Non-synonymous mutations were detected in ORF1ab, S, N, and ORF3a genes (Table 3). Mutations in the S gene such as D614G, L452R, Q613H, Q677H, T1027I have been identified as previously reported. Non-synonymous mutation D614G has been identified in most of the genome sequences, as reported widely in the literature that increases infectivity by adding more functional S protein into the virion causing more severity[21]. Other identified mutations are also linked with increase viral infectivity. Also several previously reported mutations like S194L in the N gene; Q57H, L106F, T175I in the ORF3a gene were observed. L52F, V77I mutations in ORF3a were also identified in one and three cases respectively.
A few possible novel mutations were also observed in ORF1ab, N, and ORF3a (Table 3). P309S mutation in the ORF1ab gene was identified in four samples.
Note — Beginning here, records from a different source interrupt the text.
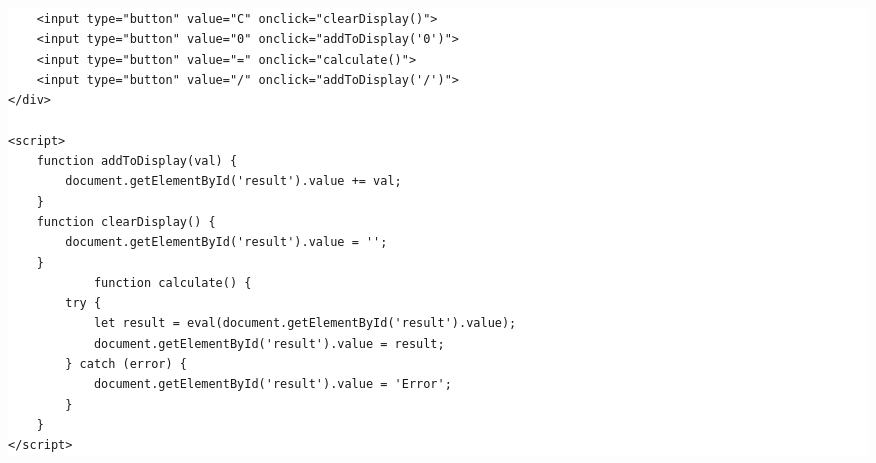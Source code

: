         <input type="button" value="C" onclick="clearDisplay()">
        <input type="button" value="0" onclick="addToDisplay('0')">
        <input type="button" value="=" onclick="calculate()">
        <input type="button" value="/" onclick="addToDisplay('/')">
    </div>

    <script>
        function addToDisplay(val) {
            document.getElementById('result').value += val;
        }
        function clearDisplay() {
            document.getElementById('result').value = '';
        }
                function calculate() {
            try {
                let result = eval(document.getElementById('result').value);
                document.getElementById('result').value = result;
            } catch (error) {
                document.getElementById('result').value = 'Error';
            }
        }
    </script>

</body>

</html>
T379I mutation in the N gene was observed in one case. These mutations in the genome indicate the presence of multiple variations of the virus in Uttar Pradesh.
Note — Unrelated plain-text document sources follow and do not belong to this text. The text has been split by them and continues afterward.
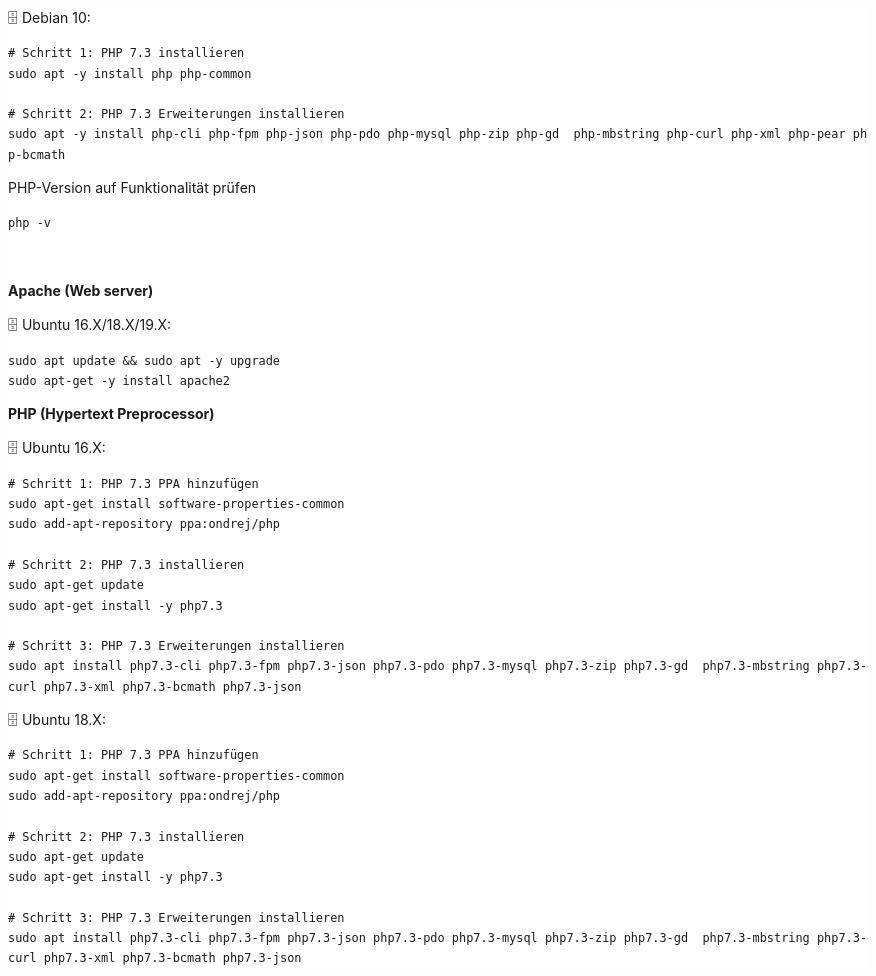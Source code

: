 🗄️ Debian 10:
```
# Schritt 1: PHP 7.3 installieren
sudo apt -y install php php-common

# Schritt 2: PHP 7.3 Erweiterungen installieren
sudo apt -y install php-cli php-fpm php-json php-pdo php-mysql php-zip php-gd  php-mbstring php-curl php-xml php-pear php-bcmath
```

PHP-Version auf Funktionalität prüfen
```
php -v
```

</TabItem>
<TabItem value="Ubuntu" label="Ubuntu">

<br/>

**Apache (Web server)**

🗄️ Ubuntu 16.X/18.X/19.X:
```
sudo apt update && sudo apt -y upgrade
sudo apt-get -y install apache2
```

**PHP (Hypertext Preprocessor)**

🗄️ Ubuntu 16.X:
```
# Schritt 1: PHP 7.3 PPA hinzufügen
sudo apt-get install software-properties-common
sudo add-apt-repository ppa:ondrej/php

# Schritt 2: PHP 7.3 installieren
sudo apt-get update
sudo apt-get install -y php7.3

# Schritt 3: PHP 7.3 Erweiterungen installieren
sudo apt install php7.3-cli php7.3-fpm php7.3-json php7.3-pdo php7.3-mysql php7.3-zip php7.3-gd  php7.3-mbstring php7.3-curl php7.3-xml php7.3-bcmath php7.3-json
```

🗄️ Ubuntu 18.X:
```
# Schritt 1: PHP 7.3 PPA hinzufügen
sudo apt-get install software-properties-common
sudo add-apt-repository ppa:ondrej/php

# Schritt 2: PHP 7.3 installieren
sudo apt-get update
sudo apt-get install -y php7.3

# Schritt 3: PHP 7.3 Erweiterungen installieren
sudo apt install php7.3-cli php7.3-fpm php7.3-json php7.3-pdo php7.3-mysql php7.3-zip php7.3-gd  php7.3-mbstring php7.3-curl php7.3-xml php7.3-bcmath php7.3-json
```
141 SARS-CoV-2 genome sequences from Lucknow, Uttar Pradesh were downloaded from GISAID to construct the phylogenetic tree with our 23 sequenced SARS-CoV-2 genome sequences. The sequenced 23 SARS-CoV-2 genome sequences were found in clade 20 A and 20B, out of which 16 variants were found related to clade 20 A, and the remaining 6 variants were found related to clade 20 B (Figure 1). Out of 23 genome sequences, 6 variants were identified as B.1 lineage, 8 variants as of B.1.36 lineage, 6 variants as of B.1.1.216 lineage and one variant was of B.1.456 lineage while the remaining two variants have not shown an association with any of lineages.
Conclusion
We sequenced twenty-three SARS-CoV-2 genomes from the positive clinical samples collected during the first wave from Uttar Pradesh, India. Several identified mutations were already reported, while a few of the identified mutations could be novel. Most of the samples had D614G non-synonymous mutation. Phylogenetic analysis of the isolated viral genomes showed high similarities with the previously isolated SARS-CoV-2 genomes from Uttar Pradesh. Future studies can warranted to understand if these mutations potentially influence host susceptibility, pathogenicity, and virulence.
Acknowledgment
The study was supported by intramural grants (A-24-PGI/IMP/81/2020) and overhead funds to ST. The authors wish to thank Dr. Suman Misra and Dr. Arvind Kumar (Department of Molecular Medicine, SGPGIMS, Lucknow) for their technical help.